Proteome alteration under climate change environment: Recently, the global population is facing challenging problems caused by global warming and climate change, which have a great impact on rice yield and quality. Further studies are needed to determine the consequences of climate change, e.g., high/low temperatures, carbon dioxide levels, drought stress, etc., on starch biosynthesis mechanism and regulation by using proteomic analysis.

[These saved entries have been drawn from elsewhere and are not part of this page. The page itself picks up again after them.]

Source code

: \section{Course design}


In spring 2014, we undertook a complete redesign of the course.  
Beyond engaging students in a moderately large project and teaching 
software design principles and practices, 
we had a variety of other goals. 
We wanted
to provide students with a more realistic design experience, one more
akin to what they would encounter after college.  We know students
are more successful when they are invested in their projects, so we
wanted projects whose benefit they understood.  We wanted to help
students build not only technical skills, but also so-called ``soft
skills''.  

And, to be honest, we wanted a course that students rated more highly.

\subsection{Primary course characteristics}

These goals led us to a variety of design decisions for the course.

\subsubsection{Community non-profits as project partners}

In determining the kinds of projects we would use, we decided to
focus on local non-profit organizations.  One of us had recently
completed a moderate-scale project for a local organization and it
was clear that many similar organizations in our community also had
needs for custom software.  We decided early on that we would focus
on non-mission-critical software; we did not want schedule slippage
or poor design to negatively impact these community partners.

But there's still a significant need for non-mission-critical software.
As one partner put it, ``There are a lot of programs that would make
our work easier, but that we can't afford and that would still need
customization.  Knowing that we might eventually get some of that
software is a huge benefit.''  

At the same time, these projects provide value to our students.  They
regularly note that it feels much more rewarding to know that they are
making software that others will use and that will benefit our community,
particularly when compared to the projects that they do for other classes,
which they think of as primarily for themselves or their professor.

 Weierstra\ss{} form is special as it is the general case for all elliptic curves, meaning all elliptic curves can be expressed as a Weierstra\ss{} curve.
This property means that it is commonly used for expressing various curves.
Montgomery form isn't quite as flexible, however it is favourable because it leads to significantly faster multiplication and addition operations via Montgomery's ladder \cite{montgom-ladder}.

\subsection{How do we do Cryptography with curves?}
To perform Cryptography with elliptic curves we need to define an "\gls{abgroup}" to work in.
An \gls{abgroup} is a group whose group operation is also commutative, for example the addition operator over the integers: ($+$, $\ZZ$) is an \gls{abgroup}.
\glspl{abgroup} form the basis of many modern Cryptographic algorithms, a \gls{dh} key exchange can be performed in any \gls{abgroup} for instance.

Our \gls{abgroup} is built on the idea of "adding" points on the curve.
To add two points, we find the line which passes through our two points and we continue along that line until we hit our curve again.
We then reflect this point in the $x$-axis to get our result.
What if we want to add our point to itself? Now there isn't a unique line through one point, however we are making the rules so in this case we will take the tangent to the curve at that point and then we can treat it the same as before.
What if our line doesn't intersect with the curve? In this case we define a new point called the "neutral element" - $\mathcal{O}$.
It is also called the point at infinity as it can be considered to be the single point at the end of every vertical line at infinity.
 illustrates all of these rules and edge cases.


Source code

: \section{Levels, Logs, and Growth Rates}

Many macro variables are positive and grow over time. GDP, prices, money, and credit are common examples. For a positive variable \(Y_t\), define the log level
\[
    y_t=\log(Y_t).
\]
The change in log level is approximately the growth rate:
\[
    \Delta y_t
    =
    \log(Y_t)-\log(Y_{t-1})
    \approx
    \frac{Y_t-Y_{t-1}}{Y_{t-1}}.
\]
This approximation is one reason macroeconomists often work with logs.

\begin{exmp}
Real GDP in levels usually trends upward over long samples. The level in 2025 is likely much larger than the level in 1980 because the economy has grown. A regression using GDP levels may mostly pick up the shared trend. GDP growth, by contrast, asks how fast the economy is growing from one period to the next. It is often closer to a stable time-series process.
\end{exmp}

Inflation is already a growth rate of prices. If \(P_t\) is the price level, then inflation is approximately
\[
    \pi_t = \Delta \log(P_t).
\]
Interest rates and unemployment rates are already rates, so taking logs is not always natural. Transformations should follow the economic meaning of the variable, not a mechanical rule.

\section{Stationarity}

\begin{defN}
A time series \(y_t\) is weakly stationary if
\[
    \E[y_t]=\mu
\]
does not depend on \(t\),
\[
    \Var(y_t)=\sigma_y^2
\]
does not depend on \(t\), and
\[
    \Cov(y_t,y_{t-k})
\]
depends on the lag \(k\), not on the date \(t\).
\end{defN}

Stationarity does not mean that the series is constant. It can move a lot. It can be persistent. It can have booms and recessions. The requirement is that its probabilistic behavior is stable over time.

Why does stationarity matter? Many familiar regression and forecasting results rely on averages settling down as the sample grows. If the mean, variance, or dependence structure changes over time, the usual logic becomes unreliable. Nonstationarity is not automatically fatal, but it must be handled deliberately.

The number and new types of PTMs in rice seeds: Although five types of PTMs were identified from rice seeds, whether there are other PTMs in rice seed has not been fully addressed. For the number of PTMs sites, Khib showed the highest number of targeted starch biosynthesis proteins (17 proteins), while the lowest number was observed in succinylation (2 proteins). Whether more PTMs would be found under the specific genotype or under the specific abiotic conditions such as heat stress, high carbon dioxide levels, etc., is unknown.

The roles and regulation mechanisms of PTMs on starch biosynthesis: Little is known about the roles of individual PTM on the starch biosynthesis proteins and the impact of PTMs on enzymes’ activities, protein–protein interaction (protein complex formation), and starch functionality. The phosphorylation is well reported in protein complex formation during the starch biosynthesis process in the endosperm of cereal crops. In-depth regulatory studies on protein–protein interactions are necessary to understand the role of protein complex formation in starch biosynthesis in different crops.